Saskatchewan Government Insurance
- Type: Crown corporation
- Industry: Insurance, driver licensing, motor vehicle registration
- Founded: 1945; 81 years ago
- Headquarters: C.M. Fines Building Regina, Saskatchewan,
- Key people: Honourable Don Morgan, Minister Responsible for SGI Penny McCune, President and Chief Executive Officer (CEO)
- Owner: Government of Saskatchewan
- Number of employees: 2,400
- Parent: Crown Investments Corporation
- Divisions: Saskatchewan Auto Fund SGI Canada
- Subsidiaries: Coachman Insurance Company
- Website: www.sgi.sk.ca

= Saskatchewan Government Insurance =

Canadian insurance company

Saskatchewan Government Insurance (SGI) is a Canadian insurance company and a Crown corporation wholly owned by the Government of Saskatchewan.

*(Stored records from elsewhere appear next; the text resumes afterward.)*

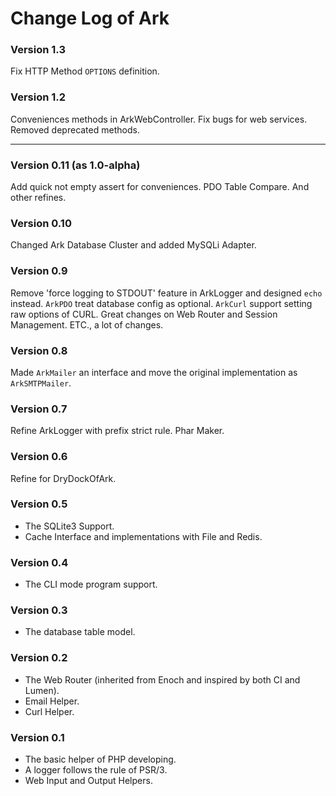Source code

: # Change Log of Ark

### Version 1.3

Fix HTTP Method `OPTIONS` definition.

### Version 1.2

Conveniences methods in ArkWebController.
Fix bugs for web services.
Removed deprecated methods.

----

### Version 0.11 (as 1.0-alpha)

Add quick not empty assert for conveniences.
PDO Table Compare.
And other refines.

### Version 0.10

Changed Ark Database Cluster and added MySQLi Adapter.

### Version 0.9

Remove 'force logging to STDOUT' feature in ArkLogger and designed `echo` instead.
`ArkPDO` treat database config as optional.
`ArkCurl` support setting raw options of CURL.
Great changes on Web Router and Session Management.
ETC., a lot of changes.

### Version 0.8

Made `ArkMailer` an interface and move the original implementation as `ArkSMTPMailer`.

### Version 0.7

Refine ArkLogger with prefix strict rule.
Phar Maker.

### Version 0.6

Refine for DryDockOfArk.

### Version 0.5

* The SQLite3 Support.
* Cache Interface and implementations with File and Redis.

### Version 0.4

* The CLI mode program support.

### Version 0.3

* The database table model.

### Version 0.2

* The Web Router (inherited from Enoch and inspired by both CI and Lumen).
* Email Helper.
* Curl Helper.

### Version 0.1

* The basic helper of PHP developing.
* A logger follows the rule of PSR/3.
* Web Input and Output Helpers.

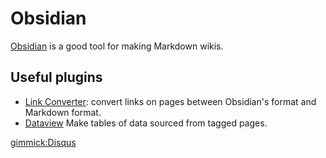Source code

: # Obsidian

[Obsidian](https://obsidian.md/) is a good tool for making Markdown wikis.

## Useful plugins
* [Link Converter](https://github.com/ozntel/obsidian-link-converter): convert links on pages between Obsidian's format and Markdown format.
* [Dataview](https://github.com/blacksmithgu/obsidian-dataview) Make tables of data sourced from tagged pages.

[gimmick:Disqus](swissarmyronin-github-io)
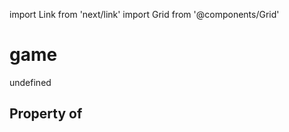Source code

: import Link from 'next/link'
import Grid from '@components/Grid'

# game

undefined

## Property of



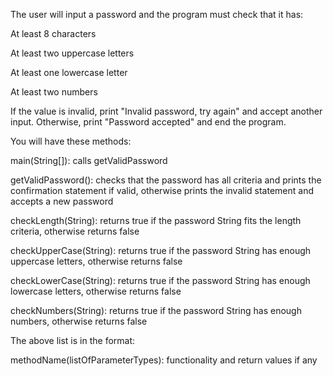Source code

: The user will input a password and the program must check that it has:

At least 8 characters

At least two uppercase letters

At least one lowercase letter

At least two numbers

If the value is invalid, print "Invalid password, try again" and accept another input. Otherwise, print "Password accepted" and end the program.

You will have these methods:

main(String[]): calls getValidPassword

getValidPassword(): checks that the password has all criteria and prints the confirmation statement if valid, otherwise prints the invalid statement and accepts a new password

checkLength(String): returns true if the password String fits the length criteria, otherwise returns false

checkUpperCase(String): returns true if the password String has enough uppercase letters, otherwise returns false

checkLowerCase(String): returns true if the password String has enough lowercase letters, otherwise returns false

checkNumbers(String): returns true if the password String has enough numbers, otherwise returns false

The above list is in the format:

methodName(listOfParameterTypes): functionality and return values if any

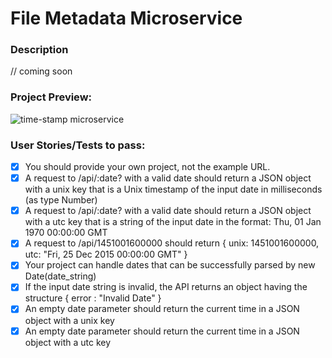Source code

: # File Metadata Microservice

### Description

// coming soon

### Project Preview:

![time-stamp microservice](https://github.com/user-attachments/assets/7db61e4e-f40e-46f2-b353-7873b93da480)

### User Stories/Tests to pass:

- [x] You should provide your own project, not the example URL.
- [x] A request to /api/:date? with a valid date should return a JSON object with a unix key that is a Unix timestamp of the input date in milliseconds (as type Number)
- [x] A request to /api/:date? with a valid date should return a JSON object with a utc key that is a string of the input date in the format: Thu, 01 Jan 1970 00:00:00 GMT
- [x] A request to /api/1451001600000 should return { unix: 1451001600000, utc: "Fri, 25 Dec 2015 00:00:00 GMT" }
- [x] Your project can handle dates that can be successfully parsed by new Date(date_string)
- [x] If the input date string is invalid, the API returns an object having the structure { error : "Invalid Date" }
- [x] An empty date parameter should return the current time in a JSON object with a unix key
- [x] An empty date parameter should return the current time in a JSON object with a utc key
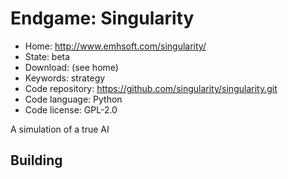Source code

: # Endgame: Singularity

- Home: http://www.emhsoft.com/singularity/
- State: beta
- Download: (see home)
- Keywords: strategy
- Code repository: https://github.com/singularity/singularity.git
- Code language: Python
- Code license: GPL-2.0

A simulation of a true AI

## Building
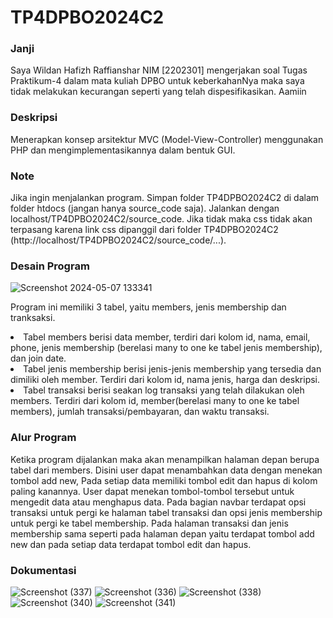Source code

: <h1>TP4DPBO2024C2</h1>
<h3>Janji</h3>
Saya Wildan Hafizh Raffianshar NIM [2202301] mengerjakan soal Tugas Praktikum-4
dalam mata kuliah DPBO untuk keberkahanNya maka saya tidak melakukan kecurangan 
seperti yang telah dispesifikasikan. Aamiin

<h3>Deskripsi</h3>
Menerapkan konsep arsitektur MVC (Model-View-Controller) menggunakan PHP dan mengimplementasikannya dalam bentuk GUI. 

<h3>Note</h3>
Jika ingin menjalankan program. Simpan folder TP4DPBO2024C2 di dalam folder htdocs (jangan hanya source_code saja). Jalankan dengan localhost/TP4DPBO2024C2/source_code. Jika tidak maka css tidak akan terpasang karena link css dipanggil dari folder TP4DPBO2024C2 (http://localhost/TP4DPBO2024C2/source_code/...).

<h3>Desain Program</h3>

![Screenshot 2024-05-07 133341](https://github.com/WildanRaffians/TP4DPBO2024C2/assets/134181656/cb7af501-d394-49c0-92d3-00cabb5182f0)

Program ini memiliki 3 tabel, yaitu members, jenis membership dan tranksaksi.
<li>
  Tabel members berisi data member, terdiri dari kolom id, nama, email, phone, jenis membership (berelasi many to one ke tabel jenis membership), dan join date.
</li>
<li>
  Tabel jenis membership berisi jenis-jenis membership yang tersedia dan dimiliki oleh member. Terdiri dari kolom id, nama jenis, harga dan deskripsi.
</li>
<li>
  Tabel transaksi berisi seakan log transaksi yang telah dilakukan oleh members. Terdiri dari kolom id, member(berelasi many to one ke tabel members), jumlah transaksi/pembayaran, dan waktu transaksi.
</li>

<h3>Alur Program</h3>
Ketika program dijalankan maka akan menampilkan halaman depan berupa tabel dari members. Disini user dapat menambahkan data dengan menekan tombol add new, Pada setiap data memiliki tombol edit dan hapus di kolom paling kanannya. User dapat menekan tombol-tombol tersebut untuk mengedit data atau menghapus data. Pada bagian navbar terdapat opsi transaksi untuk pergi ke halaman tabel transaksi dan opsi jenis membership untuk pergi ke tabel membership. Pada halaman transaksi dan jenis membership sama seperti pada halaman depan yaitu terdapat tombol add new dan pada setiap data terdapat tombol edit dan hapus.

<h3>Dokumentasi</h3>

![Screenshot (337)](https://github.com/WildanRaffians/TP4DPBO2024C2/assets/134181656/fb29630c-3603-4971-91b0-b9378dce1fbf)
![Screenshot (336)](https://github.com/WildanRaffians/TP4DPBO2024C2/assets/134181656/15c85690-7142-4f70-be29-cfe0a49d6d01)
![Screenshot (338)](https://github.com/WildanRaffians/TP4DPBO2024C2/assets/134181656/650adce4-6396-4612-8140-6e5ccc225146)
![Screenshot (340)](https://github.com/WildanRaffians/TP4DPBO2024C2/assets/134181656/f1bb642f-0f96-432a-b213-1a3bbedb456e)
![Screenshot (341)](https://github.com/WildanRaffians/TP4DPBO2024C2/assets/134181656/8f119d91-a242-4d9d-b68a-7ee72e8fa9c8)
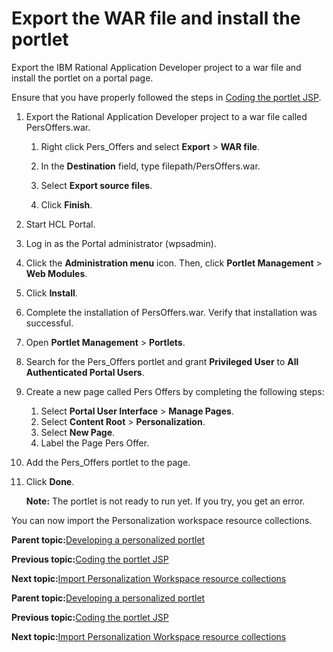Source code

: # Export the WAR file and install the portlet

Export the IBM Rational Application Developer project to a war file and install the portlet on a portal page.

Ensure that you have properly followed the steps in [Coding the portlet JSP](pzn_demo_finish_coding_portlet_jsp.md).

1.  Export the Rational Application Developer project to a war file called PersOffers.war.

    1.  Right click Pers\_Offers and select **Export** \> **WAR file**.

    2.  In the **Destination** field, type filepath/PersOffers.war.

    3.  Select **Export source files**.

    4.  Click **Finish**.

2.  Start HCL Portal.

3.  Log in as the Portal administrator \(wpsadmin\).

4.  Click the **Administration menu** icon. Then, click **Portlet Management** \> **Web Modules**.

5.  Click **Install**.

6.  Complete the installation of PersOffers.war. Verify that installation was successful.

7.  Open **Portlet Management** \> **Portlets**.

8.  Search for the Pers\_Offers portlet and grant **Privileged User** to **All Authenticated Portal Users**.

9.  Create a new page called Pers Offers by completing the following steps:

    1.  Select **Portal User Interface** \> **Manage Pages**.
    2.  Select **Content Root** \> **Personalization**.
    3.  Select **New Page**.
    4.  Label the Page Pers Offer.
10. Add the Pers\_Offers portlet to the page.

11. Click **Done**.

    **Note:** The portlet is not ready to run yet. If you try, you get an error.


You can now import the Personalization workspace resource collections.

**Parent topic:**[Developing a personalized portlet](../pzn/pzn_demooverview.md)

**Previous topic:**[Coding the portlet JSP](../pzn/pzn_demo_finish_coding_portlet_jsp.md)

**Next topic:**[Import Personalization Workspace resource collections](../pzn/pzn_demo_import_resource_collections.md)

**Parent topic:**[Developing a personalized portlet](../pzn/pzn_demooverview.md)

**Previous topic:**[Coding the portlet JSP](../pzn/pzn_demo_finish_coding_portlet_jsp.md)

**Next topic:**[Import Personalization Workspace resource collections](../pzn/pzn_demo_import_resource_collections.md)


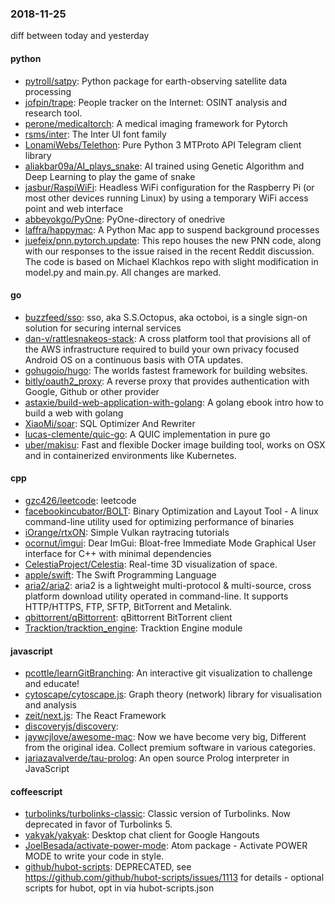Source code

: ### 2018-11-25
diff between today and yesterday

#### python
* [pytroll/satpy](https://github.com/pytroll/satpy): Python package for earth-observing satellite data processing
* [jofpin/trape](https://github.com/jofpin/trape): People tracker on the Internet: OSINT analysis and research tool.
* [perone/medicaltorch](https://github.com/perone/medicaltorch): A medical imaging framework for Pytorch
* [rsms/inter](https://github.com/rsms/inter): The Inter UI font family
* [LonamiWebs/Telethon](https://github.com/LonamiWebs/Telethon): Pure Python 3 MTProto API Telegram client library
* [aliakbar09a/AI_plays_snake](https://github.com/aliakbar09a/AI_plays_snake): AI trained using Genetic Algorithm and Deep Learning to play the game of snake
* [jasbur/RaspiWiFi](https://github.com/jasbur/RaspiWiFi): Headless WiFi configuration for the Raspberry Pi (or most other devices running Linux) by using a temporary WiFi access point and web interface
* [abbeyokgo/PyOne](https://github.com/abbeyokgo/PyOne): PyOne-directory of onedrive
* [laffra/happymac](https://github.com/laffra/happymac): A Python Mac app to suspend background processes
* [juefeix/pnn.pytorch.update](https://github.com/juefeix/pnn.pytorch.update): This repo houses the new PNN code, along with our responses to the issue raised in the recent Reddit discussion. The code is based on Michael Klachkos repo with slight modification in model.py and main.py. All changes are marked.

#### go
* [buzzfeed/sso](https://github.com/buzzfeed/sso): sso, aka S.S.Octopus, aka octoboi, is a single sign-on solution for securing internal services
* [dan-v/rattlesnakeos-stack](https://github.com/dan-v/rattlesnakeos-stack): A cross platform tool that provisions all of the AWS infrastructure required to build your own privacy focused Android OS on a continuous basis with OTA updates.
* [gohugoio/hugo](https://github.com/gohugoio/hugo): The worlds fastest framework for building websites.
* [bitly/oauth2_proxy](https://github.com/bitly/oauth2_proxy): A reverse proxy that provides authentication with Google, Github or other provider
* [astaxie/build-web-application-with-golang](https://github.com/astaxie/build-web-application-with-golang): A golang ebook intro how to build a web with golang
* [XiaoMi/soar](https://github.com/XiaoMi/soar): SQL Optimizer And Rewriter
* [lucas-clemente/quic-go](https://github.com/lucas-clemente/quic-go): A QUIC implementation in pure go
* [uber/makisu](https://github.com/uber/makisu): Fast and flexible Docker image building tool, works on OSX and in containerized environments like Kubernetes.

#### cpp
* [gzc426/leetcode](https://github.com/gzc426/leetcode): leetcode
* [facebookincubator/BOLT](https://github.com/facebookincubator/BOLT): Binary Optimization and Layout Tool - A linux command-line utility used for optimizing performance of binaries
* [iOrange/rtxON](https://github.com/iOrange/rtxON): Simple Vulkan raytracing tutorials
* [ocornut/imgui](https://github.com/ocornut/imgui): Dear ImGui: Bloat-free Immediate Mode Graphical User interface for C++ with minimal dependencies
* [CelestiaProject/Celestia](https://github.com/CelestiaProject/Celestia): Real-time 3D visualization of space.
* [apple/swift](https://github.com/apple/swift): The Swift Programming Language
* [aria2/aria2](https://github.com/aria2/aria2): aria2 is a lightweight multi-protocol & multi-source, cross platform download utility operated in command-line. It supports HTTP/HTTPS, FTP, SFTP, BitTorrent and Metalink.
* [qbittorrent/qBittorrent](https://github.com/qbittorrent/qBittorrent): qBittorrent BitTorrent client
* [Tracktion/tracktion_engine](https://github.com/Tracktion/tracktion_engine): Tracktion Engine module

#### javascript
* [pcottle/learnGitBranching](https://github.com/pcottle/learnGitBranching): An interactive git visualization to challenge and educate!
* [cytoscape/cytoscape.js](https://github.com/cytoscape/cytoscape.js): Graph theory (network) library for visualisation and analysis
* [zeit/next.js](https://github.com/zeit/next.js): The React Framework
* [discoveryjs/discovery](https://github.com/discoveryjs/discovery): 
* [jaywcjlove/awesome-mac](https://github.com/jaywcjlove/awesome-mac):  Now we have become very big, Different from the original idea. Collect premium software in various categories.
* [jariazavalverde/tau-prolog](https://github.com/jariazavalverde/tau-prolog): An open source Prolog interpreter in JavaScript

#### coffeescript
* [turbolinks/turbolinks-classic](https://github.com/turbolinks/turbolinks-classic): Classic version of Turbolinks. Now deprecated in favor of Turbolinks 5.
* [yakyak/yakyak](https://github.com/yakyak/yakyak): Desktop chat client for Google Hangouts
* [JoelBesada/activate-power-mode](https://github.com/JoelBesada/activate-power-mode): Atom package - Activate POWER MODE to write your code in style.
* [github/hubot-scripts](https://github.com/github/hubot-scripts): DEPRECATED, see https://github.com/github/hubot-scripts/issues/1113 for details - optional scripts for hubot, opt in via hubot-scripts.json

SGI's operations consist of the Saskatchewan Auto Fund, the compulsory public auto insurance program for Saskatchewan, and its property and casualty insurance division sells additional automobile and property insurance products in five Canadian provinces under the trade name SGI Canada.

SGI also operates the driver licensing and motor vehicle registration system for Saskatchewan as part of its oversight of the Auto Fund. The Auto Fund is financially self-sustaining, operating on a break-even basis over time. The Saskatchewan Auto Fund does not receive money from or pay dividends to the government.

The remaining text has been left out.